The first day of the provincial healing gathering was greeted with mixed emotions by those in attendance, many of whom revisited old memories.

The Cowessess First Nation is hosting the gathering to help residential school survivors who are applying for their Common Experience Payments under the government-approved settlement.

Carol Lavallee, 56, has a unique perspective of residential schools. She lived through the bad times as a student and as an employee she worked to make it a happy experience for others.

Everyone can recall their first day of school and the excitement surrounding that big day, but for many residential school survivors their memories are not so cheery.

"When they came and took me to residential school at six years old they came and got us in a cattle truck," Lavallee recalled Thursday. "I remember I was so small that I couldn't see over the box. My sister was standing right tight against me to hold me still so I wouldn't be bounced around in the back of this cattle truck."

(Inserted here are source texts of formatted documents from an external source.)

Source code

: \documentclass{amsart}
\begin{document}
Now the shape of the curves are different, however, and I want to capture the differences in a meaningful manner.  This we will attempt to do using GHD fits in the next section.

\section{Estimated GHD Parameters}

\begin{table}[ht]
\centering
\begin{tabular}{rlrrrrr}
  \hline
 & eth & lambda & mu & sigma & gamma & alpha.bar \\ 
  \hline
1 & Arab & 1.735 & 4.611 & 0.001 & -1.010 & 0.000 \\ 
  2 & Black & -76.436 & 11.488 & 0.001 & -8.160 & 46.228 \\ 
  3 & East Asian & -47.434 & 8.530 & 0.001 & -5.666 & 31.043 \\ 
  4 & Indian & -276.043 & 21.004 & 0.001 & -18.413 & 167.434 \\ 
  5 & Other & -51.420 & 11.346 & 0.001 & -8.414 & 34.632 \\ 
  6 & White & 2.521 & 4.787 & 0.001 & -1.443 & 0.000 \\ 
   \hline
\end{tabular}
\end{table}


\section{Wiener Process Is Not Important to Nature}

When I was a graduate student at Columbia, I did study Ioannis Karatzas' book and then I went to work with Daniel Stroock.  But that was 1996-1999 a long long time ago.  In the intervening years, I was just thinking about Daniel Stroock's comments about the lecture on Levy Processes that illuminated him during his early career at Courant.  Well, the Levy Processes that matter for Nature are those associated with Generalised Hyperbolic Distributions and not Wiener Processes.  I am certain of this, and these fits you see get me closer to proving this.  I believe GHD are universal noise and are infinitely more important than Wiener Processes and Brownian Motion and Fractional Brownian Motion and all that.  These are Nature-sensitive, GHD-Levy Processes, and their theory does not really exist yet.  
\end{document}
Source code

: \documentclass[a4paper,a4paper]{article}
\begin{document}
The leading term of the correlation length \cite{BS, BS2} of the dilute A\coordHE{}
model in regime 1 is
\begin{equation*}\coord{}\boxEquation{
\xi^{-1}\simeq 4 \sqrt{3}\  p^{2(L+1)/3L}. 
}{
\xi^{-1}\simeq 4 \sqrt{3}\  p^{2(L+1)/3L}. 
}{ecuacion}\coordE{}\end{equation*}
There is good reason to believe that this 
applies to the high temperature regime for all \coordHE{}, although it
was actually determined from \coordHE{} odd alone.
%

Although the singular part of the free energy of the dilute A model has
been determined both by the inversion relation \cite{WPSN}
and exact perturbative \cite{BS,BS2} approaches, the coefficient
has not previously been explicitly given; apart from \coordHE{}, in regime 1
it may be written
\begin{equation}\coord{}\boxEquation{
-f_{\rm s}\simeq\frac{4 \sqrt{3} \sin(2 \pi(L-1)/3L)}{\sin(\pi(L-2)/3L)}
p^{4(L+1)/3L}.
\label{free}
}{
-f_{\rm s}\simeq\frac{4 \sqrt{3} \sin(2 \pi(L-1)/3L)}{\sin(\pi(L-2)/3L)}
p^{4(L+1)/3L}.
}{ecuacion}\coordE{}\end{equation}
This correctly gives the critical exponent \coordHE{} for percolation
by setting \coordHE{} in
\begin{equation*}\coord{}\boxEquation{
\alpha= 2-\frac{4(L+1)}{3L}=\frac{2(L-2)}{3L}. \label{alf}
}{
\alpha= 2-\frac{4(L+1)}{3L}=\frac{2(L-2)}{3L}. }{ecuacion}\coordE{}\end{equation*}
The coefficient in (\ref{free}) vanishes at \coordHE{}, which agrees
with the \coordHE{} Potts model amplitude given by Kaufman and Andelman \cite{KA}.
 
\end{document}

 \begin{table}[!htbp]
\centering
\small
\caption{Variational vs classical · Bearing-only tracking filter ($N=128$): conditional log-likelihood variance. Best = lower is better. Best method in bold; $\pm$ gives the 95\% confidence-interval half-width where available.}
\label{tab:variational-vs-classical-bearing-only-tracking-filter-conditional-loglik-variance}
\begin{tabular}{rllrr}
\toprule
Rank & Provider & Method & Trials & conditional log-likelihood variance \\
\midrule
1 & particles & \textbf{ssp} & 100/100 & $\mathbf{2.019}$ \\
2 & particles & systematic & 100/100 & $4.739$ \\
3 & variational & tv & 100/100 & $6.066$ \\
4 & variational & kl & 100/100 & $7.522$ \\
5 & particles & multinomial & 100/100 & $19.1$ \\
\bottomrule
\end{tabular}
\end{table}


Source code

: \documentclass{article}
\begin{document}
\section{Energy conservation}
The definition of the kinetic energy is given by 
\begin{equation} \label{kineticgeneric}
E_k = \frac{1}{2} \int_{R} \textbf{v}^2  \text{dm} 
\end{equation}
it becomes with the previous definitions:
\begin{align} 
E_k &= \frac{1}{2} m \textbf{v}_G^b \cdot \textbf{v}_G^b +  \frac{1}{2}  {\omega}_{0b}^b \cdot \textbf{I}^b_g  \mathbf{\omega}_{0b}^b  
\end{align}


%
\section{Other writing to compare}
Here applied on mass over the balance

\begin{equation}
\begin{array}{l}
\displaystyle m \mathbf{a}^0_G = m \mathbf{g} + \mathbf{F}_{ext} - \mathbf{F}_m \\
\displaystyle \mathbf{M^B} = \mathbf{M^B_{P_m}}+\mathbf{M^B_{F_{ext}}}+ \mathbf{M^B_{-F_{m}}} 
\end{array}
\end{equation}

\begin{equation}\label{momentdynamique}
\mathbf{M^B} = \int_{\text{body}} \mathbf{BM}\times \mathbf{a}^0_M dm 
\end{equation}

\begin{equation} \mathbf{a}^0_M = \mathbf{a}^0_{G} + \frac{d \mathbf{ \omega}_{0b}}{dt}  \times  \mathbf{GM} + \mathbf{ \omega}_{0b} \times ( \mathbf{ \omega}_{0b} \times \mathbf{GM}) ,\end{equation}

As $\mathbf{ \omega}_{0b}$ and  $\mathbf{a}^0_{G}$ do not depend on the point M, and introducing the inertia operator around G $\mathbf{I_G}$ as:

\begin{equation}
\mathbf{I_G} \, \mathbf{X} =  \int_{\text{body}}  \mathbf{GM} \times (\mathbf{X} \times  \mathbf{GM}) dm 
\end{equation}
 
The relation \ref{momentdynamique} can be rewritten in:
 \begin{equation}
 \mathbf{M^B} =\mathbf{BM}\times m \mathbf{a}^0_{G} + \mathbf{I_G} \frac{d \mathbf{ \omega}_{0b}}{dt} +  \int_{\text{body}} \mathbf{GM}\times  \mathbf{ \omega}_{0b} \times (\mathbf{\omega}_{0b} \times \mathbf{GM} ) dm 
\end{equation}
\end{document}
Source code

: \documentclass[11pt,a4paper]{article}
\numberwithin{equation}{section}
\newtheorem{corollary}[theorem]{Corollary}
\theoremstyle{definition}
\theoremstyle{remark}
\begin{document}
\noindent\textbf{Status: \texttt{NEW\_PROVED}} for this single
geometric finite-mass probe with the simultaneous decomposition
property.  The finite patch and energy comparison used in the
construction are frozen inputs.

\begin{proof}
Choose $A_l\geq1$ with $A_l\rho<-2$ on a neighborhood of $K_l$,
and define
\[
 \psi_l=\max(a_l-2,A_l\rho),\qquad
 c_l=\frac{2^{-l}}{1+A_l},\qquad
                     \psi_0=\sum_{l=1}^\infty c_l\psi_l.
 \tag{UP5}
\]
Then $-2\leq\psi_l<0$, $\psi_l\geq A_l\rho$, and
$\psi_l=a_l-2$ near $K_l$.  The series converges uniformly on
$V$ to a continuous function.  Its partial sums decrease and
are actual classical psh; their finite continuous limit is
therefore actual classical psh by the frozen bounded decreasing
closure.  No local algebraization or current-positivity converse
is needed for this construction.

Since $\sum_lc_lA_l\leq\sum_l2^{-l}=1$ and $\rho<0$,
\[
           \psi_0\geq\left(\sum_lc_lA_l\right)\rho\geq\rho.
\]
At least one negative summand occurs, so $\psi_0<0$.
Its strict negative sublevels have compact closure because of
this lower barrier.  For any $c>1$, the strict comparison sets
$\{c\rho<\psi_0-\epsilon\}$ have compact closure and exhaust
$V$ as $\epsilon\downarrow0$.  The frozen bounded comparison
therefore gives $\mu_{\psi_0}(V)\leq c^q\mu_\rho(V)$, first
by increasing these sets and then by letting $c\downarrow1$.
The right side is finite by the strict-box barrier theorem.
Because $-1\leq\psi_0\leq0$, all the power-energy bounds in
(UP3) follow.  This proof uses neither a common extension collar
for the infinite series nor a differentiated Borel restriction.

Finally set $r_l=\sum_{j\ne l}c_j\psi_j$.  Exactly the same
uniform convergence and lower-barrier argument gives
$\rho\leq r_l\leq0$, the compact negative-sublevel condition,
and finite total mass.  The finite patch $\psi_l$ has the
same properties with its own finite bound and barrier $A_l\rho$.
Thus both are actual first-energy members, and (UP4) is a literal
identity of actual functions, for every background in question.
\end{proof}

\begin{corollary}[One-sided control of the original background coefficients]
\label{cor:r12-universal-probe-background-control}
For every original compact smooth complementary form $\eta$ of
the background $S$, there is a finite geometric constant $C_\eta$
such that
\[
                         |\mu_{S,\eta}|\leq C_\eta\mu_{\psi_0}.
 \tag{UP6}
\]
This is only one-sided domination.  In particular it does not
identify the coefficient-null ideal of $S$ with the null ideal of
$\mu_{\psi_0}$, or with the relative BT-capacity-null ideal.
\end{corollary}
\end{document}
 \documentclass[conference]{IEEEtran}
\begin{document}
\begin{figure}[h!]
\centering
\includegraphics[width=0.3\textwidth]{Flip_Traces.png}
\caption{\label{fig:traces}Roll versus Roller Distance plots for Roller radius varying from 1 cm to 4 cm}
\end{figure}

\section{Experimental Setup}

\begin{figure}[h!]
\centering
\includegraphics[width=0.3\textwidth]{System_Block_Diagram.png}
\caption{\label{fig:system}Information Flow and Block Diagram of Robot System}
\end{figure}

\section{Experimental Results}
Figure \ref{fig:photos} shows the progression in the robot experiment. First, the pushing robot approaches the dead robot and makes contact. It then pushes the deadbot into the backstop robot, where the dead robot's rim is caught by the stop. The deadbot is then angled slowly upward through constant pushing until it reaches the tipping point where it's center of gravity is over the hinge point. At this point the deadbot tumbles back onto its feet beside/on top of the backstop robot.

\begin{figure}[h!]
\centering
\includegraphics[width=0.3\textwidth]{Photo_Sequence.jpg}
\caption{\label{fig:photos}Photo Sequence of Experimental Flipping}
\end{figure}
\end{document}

Although that was the only time she and her siblings were transported by cattle truck to the Marieval Residential School, it's a memory that has stuck with her. It was in the back of that cattle truck she was taken from a loving and safe home to face years of sexual, physical and emotional abuse.

"I always wonder how a person who's supposed to be a Christian person, a priest, can abuse a seven-year-old girl," said Lavallee.

After she spent 10 years in residential schools, she went on to have four children. All of them graduated from residential school, but she noted they all had a very different experience. Lavallee said when First Nations took over control of the residential schools it was a totally different environment.

"I had very bad things happen to me when I went to residential school and very happy things happen to me when I worked in residential schools," said Lavallee, who spent approximately 20 years supervising at three different residential schools.

"The parents put me in charge of parenting their children and I tried to do it the way I parented my own children. I scolded them, talked to them, laughed with them and loved them."

She said being a surrogate parent to many over the years has had its advantages because she runs into her "girls" everywhere and revels in their successes.

Lavallee is currently a council member of the Cowessess First Nation and as a leader she's happy the reserve's urban office undertook the initiative to help residential school survivors.

"What was in the closet now is all out. We're going to face it. We're going to live with it. We're going to deal with it. We're going to accept what happened to us and we're going to make things better," said Lavallee.

She said exposing her wounds has allowed her to heal and become a stronger person. She encourages others to also face their past.

"We have realized what we lost and we're trying to reclaim it. We are reclaiming what we lost with a vengeance, our language, our history, our culture," said Lavallee.

Vice-Chief Lyle Whitefish of the Federation of Saskatchewan Indian Nations said the gathering should help residential school survivors on their healing journey. It's also an acknowledgement of the abuse that occurred in the schools.

"It's a turning point where we start to try put the past behind us and find ways within ourselves spiritually with the help and support of the healers here," he said.

He commended the Cowessess First Nation for putting the gathering together and believes it will benefit many survivors.

Several booths are set up at the gathering to help survivors fill out application forms, receive counselling, and obtain financial advice.

"Our goal is to help them understand how to do basic banking and get them client cards," said Dave Gareau, a branch manager with Royal Bank of Canada. "It's about building relations one client at a time."